Le deuxième tournant majeur a été le mouvement de 2013, populairement connu sous le nom de mouvement Shahbag, exigeant la peine capitale pour les criminels de guerre. La LA a d’abord soutenu cette mobilisation, car elle servait ses propres intérêts et objectifs. Cependant, les manifestant·es du Shahbag ont commencé à réclamer une démocratisation plus large de la société et la fin des injustices socio-économiques.
Dans un premier temps, la Ligue a tenté de contrôler le mouvement, mais n’y est pas parvenue. Elle a alors retiré les cadres de son parti et harcelé les dirigeants de Shahbag, tout en encourageant les querelles internes dans leurs rangs, ce qui a paralysé la lutte. La gauche bangladaise a continué à participer aux manifestations de Shahbag, mais les organisations de gauche étaient peu nombreuses et n’avaient qu’un impact limité sur la scène politique du pays.
En 2014, le mouvement a perdu son élan. Ce faisant, le pays a perdu l’une de ses plus grandes chances de parvenir à une véritable démocratisation et de s’attaquer aux injustices socio-économiques sous la pression des mouvements auto-organisés de la base. En fin de compte, le mouvement Shahbag a été anéanti.
Répression de l’opposition
Après avoir atteint cet objectif, la Ligue Awami a continué à démanteler son adversaire politique, le BNP. Pour la LA, le Jamaat-e-Islami et d’autres groupes islamiques étaient également un facteur à prendre en compte, mais le BNP était son adversaire électoral immédiat.
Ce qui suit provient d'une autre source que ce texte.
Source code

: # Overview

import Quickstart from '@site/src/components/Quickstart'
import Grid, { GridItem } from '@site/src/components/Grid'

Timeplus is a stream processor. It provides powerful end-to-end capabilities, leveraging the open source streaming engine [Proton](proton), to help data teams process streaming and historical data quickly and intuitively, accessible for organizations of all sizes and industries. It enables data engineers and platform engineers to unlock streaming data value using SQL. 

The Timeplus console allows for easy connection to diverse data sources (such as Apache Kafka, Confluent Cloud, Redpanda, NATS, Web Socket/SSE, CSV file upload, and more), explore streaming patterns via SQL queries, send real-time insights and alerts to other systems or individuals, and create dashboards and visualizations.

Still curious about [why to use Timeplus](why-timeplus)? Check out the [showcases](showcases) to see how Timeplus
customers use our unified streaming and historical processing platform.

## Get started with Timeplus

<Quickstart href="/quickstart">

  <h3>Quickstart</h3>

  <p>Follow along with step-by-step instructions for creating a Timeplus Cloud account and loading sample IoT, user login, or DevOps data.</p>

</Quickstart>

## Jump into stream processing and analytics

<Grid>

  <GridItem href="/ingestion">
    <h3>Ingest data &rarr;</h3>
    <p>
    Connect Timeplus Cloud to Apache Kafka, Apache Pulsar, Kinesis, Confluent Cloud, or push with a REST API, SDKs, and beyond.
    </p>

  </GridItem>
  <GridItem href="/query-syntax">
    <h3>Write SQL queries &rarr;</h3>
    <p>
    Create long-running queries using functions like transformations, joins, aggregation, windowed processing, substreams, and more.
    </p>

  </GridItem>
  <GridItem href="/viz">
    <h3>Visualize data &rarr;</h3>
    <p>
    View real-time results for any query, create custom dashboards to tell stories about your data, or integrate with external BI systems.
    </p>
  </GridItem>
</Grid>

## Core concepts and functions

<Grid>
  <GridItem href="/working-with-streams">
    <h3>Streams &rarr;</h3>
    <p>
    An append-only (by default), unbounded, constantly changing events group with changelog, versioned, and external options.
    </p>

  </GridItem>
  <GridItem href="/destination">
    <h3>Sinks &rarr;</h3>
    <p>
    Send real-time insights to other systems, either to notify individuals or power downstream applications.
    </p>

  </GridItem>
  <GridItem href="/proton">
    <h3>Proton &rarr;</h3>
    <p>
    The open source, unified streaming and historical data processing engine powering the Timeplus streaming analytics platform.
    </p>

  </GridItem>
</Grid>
Les dirigeants de la LA ont rapidement compris que le mécontentement à l’égard de leur bilan de mauvaise gouvernance pouvait profiter au BNP sur le plan électoral.
Les dirigeants du BNP ont été arrêtés au hasard et des accusations ont été portées contre eux, ce qui a déstabilisé le parti. En outre, le BNP a longtemps bénéficié d’un soutien important de la part de l’armée. Toutefois, l’intérêt de l’establishment militaire pour le pouvoir civil ayant diminué, la force du parti s’est affaiblie.
Son bilan, lorsqu’il était au pouvoir entre 2001 et 2006, était également caractérisé par la corruption et des attaques violentes contre l’opposition, y compris une tentative d’assassinat de Hasina à l’aide d’une grenade en 2004. Ce bilan a discrédité le parti et a contribué à son déclin continu, lorsqu’il a été combiné à l’utilisation impitoyable de l’appareil d’État par la Lige Awami à l’encontre de son rival. Le BNP a tenté en vain de manipuler le système électoral pour s’accrocher au pouvoir en 2006, mais la Ligue a fait preuve d’une maîtrise supérieure de ces tactiques.
Le BNP s’est retiré des élections de 2014 au motif qu’elles se déroulaient dans des conditions inéquitables. Il a exigé la démission d’Hasina en tant que Première ministre pour laisser la place à une personnalité « impartiale » et « non membre d’un parti » pour superviser les élections. Cette abdication a simplement donné le pouvoir à la Ligue sur un plateau, 153 candidats sur 300 étant élus sans contestation.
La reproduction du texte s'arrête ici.